Dataset entries
**********
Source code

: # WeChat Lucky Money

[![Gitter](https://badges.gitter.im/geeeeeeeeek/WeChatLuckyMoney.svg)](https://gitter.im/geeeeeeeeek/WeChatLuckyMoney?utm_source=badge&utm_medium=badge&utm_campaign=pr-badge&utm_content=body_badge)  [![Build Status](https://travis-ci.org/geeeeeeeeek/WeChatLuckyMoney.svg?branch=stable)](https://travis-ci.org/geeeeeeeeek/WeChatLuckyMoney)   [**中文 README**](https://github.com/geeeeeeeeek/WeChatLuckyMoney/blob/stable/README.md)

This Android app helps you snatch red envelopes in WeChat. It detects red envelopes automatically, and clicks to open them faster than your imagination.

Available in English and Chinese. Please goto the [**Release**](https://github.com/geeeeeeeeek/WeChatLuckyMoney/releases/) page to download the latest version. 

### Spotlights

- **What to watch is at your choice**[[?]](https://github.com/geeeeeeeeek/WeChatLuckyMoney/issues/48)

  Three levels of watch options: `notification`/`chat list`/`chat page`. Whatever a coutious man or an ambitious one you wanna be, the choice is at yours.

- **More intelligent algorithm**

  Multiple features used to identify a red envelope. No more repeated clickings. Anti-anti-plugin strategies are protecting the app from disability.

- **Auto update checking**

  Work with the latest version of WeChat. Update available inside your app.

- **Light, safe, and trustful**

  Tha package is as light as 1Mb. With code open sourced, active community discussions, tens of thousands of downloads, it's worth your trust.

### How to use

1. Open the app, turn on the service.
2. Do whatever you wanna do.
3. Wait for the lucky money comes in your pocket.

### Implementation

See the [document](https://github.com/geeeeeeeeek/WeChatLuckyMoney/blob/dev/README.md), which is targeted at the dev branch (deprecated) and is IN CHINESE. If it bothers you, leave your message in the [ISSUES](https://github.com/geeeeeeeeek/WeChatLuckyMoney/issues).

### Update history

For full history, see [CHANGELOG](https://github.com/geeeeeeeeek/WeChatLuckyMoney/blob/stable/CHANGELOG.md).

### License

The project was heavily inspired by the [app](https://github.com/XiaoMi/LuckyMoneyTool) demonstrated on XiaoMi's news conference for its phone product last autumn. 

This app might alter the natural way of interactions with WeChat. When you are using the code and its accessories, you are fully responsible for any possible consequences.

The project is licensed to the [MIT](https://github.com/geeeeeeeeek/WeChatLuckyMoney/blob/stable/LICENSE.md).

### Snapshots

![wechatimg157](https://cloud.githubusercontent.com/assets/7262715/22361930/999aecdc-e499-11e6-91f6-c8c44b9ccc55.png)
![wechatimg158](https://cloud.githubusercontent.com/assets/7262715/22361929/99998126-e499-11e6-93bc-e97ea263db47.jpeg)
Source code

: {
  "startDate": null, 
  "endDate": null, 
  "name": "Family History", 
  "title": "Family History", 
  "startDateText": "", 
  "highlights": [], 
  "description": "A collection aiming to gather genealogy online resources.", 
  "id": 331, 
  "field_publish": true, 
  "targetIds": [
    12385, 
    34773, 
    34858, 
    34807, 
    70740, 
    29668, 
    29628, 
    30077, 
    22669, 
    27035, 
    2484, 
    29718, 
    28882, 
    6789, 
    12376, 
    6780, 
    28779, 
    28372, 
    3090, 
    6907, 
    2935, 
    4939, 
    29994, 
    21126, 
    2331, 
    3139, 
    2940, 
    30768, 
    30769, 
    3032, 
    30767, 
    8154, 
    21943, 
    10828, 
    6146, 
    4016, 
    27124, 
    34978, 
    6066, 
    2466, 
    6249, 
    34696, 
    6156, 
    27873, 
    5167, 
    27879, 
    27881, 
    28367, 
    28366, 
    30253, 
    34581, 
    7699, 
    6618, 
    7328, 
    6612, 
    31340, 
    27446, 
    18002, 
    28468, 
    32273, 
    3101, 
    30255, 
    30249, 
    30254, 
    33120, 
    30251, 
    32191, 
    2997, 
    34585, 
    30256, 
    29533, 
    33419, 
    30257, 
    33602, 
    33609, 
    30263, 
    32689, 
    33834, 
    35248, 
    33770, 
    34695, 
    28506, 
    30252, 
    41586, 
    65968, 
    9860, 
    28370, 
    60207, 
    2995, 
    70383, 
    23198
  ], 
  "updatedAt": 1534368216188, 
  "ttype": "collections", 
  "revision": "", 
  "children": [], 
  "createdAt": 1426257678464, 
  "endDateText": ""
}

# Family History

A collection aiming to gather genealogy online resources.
**********
**To do**
Every entry, from the first line to the last, should be retyped exactly.

**The answer**
Source code

: # WeChat Lucky Money

[![Gitter](https://badges.gitter.im/geeeeeeeeek/WeChatLuckyMoney.svg)](https://gitter.im/geeeeeeeeek/WeChatLuckyMoney?utm_source=badge&utm_medium=badge&utm_campaign=pr-badge&utm_content=body_badge)  [![Build Status](https://travis-ci.org/geeeeeeeeek/WeChatLuckyMoney.svg?branch=stable)](https://travis-ci.org/geeeeeeeeek/WeChatLuckyMoney)   [**中文 README**](https://github.com/geeeeeeeeek/WeChatLuckyMoney/blob/stable/README.md)

This Android app helps you snatch red envelopes in WeChat. It detects red envelopes automatically, and clicks to open them faster than your imagination.

Available in English and Chinese. Please goto the [**Release**](https://github.com/geeeeeeeeek/WeChatLuckyMoney/releases/) page to download the latest version. 

### Spotlights

- **What to watch is at your choice**[[?]](https://github.com/geeeeeeeeek/WeChatLuckyMoney/issues/48)

  Three levels of watch options: `notification`/`chat list`/`chat page`. Whatever a coutious man or an ambitious one you wanna be, the choice is at yours.

- **More intelligent algorithm**

  Multiple features used to identify a red envelope. No more repeated clickings. Anti-anti-plugin strategies are protecting the app from disability.

- **Auto update checking**

  Work with the latest version of WeChat. Update available inside your app.

- **Light, safe, and trustful**

  Tha package is as light as 1Mb. With code open sourced, active community discussions, tens of thousands of downloads, it's worth your trust.

### How to use

1. Open the app, turn on the service.
2. Do whatever you wanna do.
3. Wait for the lucky money comes in your pocket.

### Implementation

See the [document](https://github.com/geeeeeeeeek/WeChatLuckyMoney/blob/dev/README.md), which is targeted at the dev branch (deprecated) and is IN CHINESE. If it bothers you, leave your message in the [ISSUES](https://github.com/geeeeeeeeek/WeChatLuckyMoney/issues).

### Update history

For full history, see [CHANGELOG](https://github.com/geeeeeeeeek/WeChatLuckyMoney/blob/stable/CHANGELOG.md).

### License

The project was heavily inspired by the [app](https://github.com/XiaoMi/LuckyMoneyTool) demonstrated on XiaoMi's news conference for its phone product last autumn. 

This app might alter the natural way of interactions with WeChat. When you are using the code and its accessories, you are fully responsible for any possible consequences.

The project is licensed to the [MIT](https://github.com/geeeeeeeeek/WeChatLuckyMoney/blob/stable/LICENSE.md).

### Snapshots

![wechatimg157](https://cloud.githubusercontent.com/assets/7262715/22361930/999aecdc-e499-11e6-91f6-c8c44b9ccc55.png)
![wechatimg158](https://cloud.githubusercontent.com/assets/7262715/22361929/99998126-e499-11e6-93bc-e97ea263db47.jpeg)
Source code

: {
  "startDate": null, 
  "endDate": null, 
  "name": "Family History", 
  "title": "Family History", 
  "startDateText": "", 
  "highlights": [], 
  "description": "A collection aiming to gather genealogy online resources.", 
  "id": 331, 
  "field_publish": true, 
  "targetIds": [
    12385, 
    34773, 
    34858, 
    34807, 
    70740, 
    29668, 
    29628, 
    30077, 
    22669, 
    27035, 
    2484, 
    29718, 
    28882, 
    6789, 
    12376, 
    6780, 
    28779, 
    28372, 
    3090, 
    6907, 
    2935, 
    4939, 
    29994, 
    21126, 
    2331, 
    3139, 
    2940, 
    30768, 
    30769, 
    3032, 
    30767, 
    8154, 
    21943, 
    10828, 
    6146, 
    4016, 
    27124, 
    34978, 
    6066, 
    2466, 
    6249, 
    34696, 
    6156, 
    27873, 
    5167, 
    27879, 
    27881, 
    28367, 
    28366, 
    30253, 
    34581, 
    7699, 
    6618, 
    7328, 
    6612, 
    31340, 
    27446, 
    18002, 
    28468, 
    32273, 
    3101, 
    30255, 
    30249, 
    30254, 
    33120, 
    30251, 
    32191, 
    2997, 
    34585, 
    30256, 
    29533, 
    33419, 
    30257, 
    33602, 
    33609, 
    30263, 
    32689, 
    33834, 
    35248, 
    33770, 
    34695, 
    28506, 
    30252, 
    41586, 
    65968, 
    9860, 
    28370, 
    60207, 
    2995, 
    70383, 
    23198
  ], 
  "updatedAt": 1534368216188, 
  "ttype": "collections", 
  "revision": "", 
  "children": [], 
  "createdAt": 1426257678464, 
  "endDateText": ""
}

# Family History

A collection aiming to gather genealogy online resources.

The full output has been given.